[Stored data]

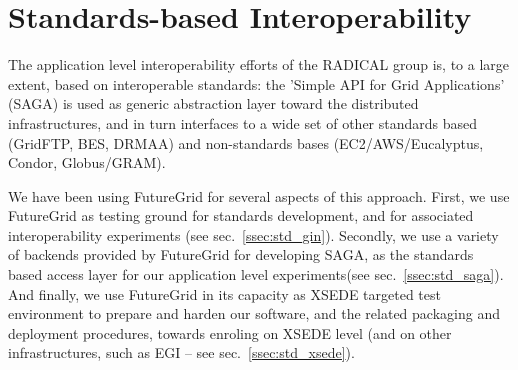 \documentclass[]{paper}
\newcommand{\jhanote}[1]{ {\textcolor{red} { ***shantenu: #1 }}}
\newcommand{\alnote}[1]{ {\textcolor{green} { ***andreL: #1 }}}
\newcommand{\alnote}[1]{}
\newcommand{\jhanote}[1]{}
\begin{document}
% 
% 

\section{Standards-based Interoperability}
\label{sec:standards}

The application level interoperability efforts of the RADICAL group
is, to a large extent, based on interoperable standards:  the 'Simple
API for Grid Applications' (SAGA) is used as generic abstraction
layer toward the  distributed infrastructures, and in turn interfaces
to a wide set of other standards based (GridFTP, BES, DRMAA)
and non-standards bases (EC2/AWS/Eucalyptus, Condor, Globus/GRAM).

We have been using FutureGrid for several aspects of this approach.
First, we use FutureGrid as testing ground for standards development,
and for associated interoperability experiments
(see sec.~\ref{ssec:std_gin}).  Secondly, we use a variety of backends
provided by FutureGrid for developing SAGA, as the standards based
access layer for our application level
experiments(see sec.~\ref{ssec:std_saga}).  And finally, we use FutureGrid
in its capacity as XSEDE targeted test environment to prepare and
harden our software, and the related packaging and deployment
procedures, towards enroling on XSEDE level (and on other
infrastructures, such as EGI -- see sec.~\ref{ssec:std_xsede}).
\end{document}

(Your task) Wherever a line above contains "alnote", copy that line.

(Result of the task)
\newcommand{\alnote}[1]{ {\textcolor{green} { ***andreL: #1 }}}
\newcommand{\alnote}[1]{}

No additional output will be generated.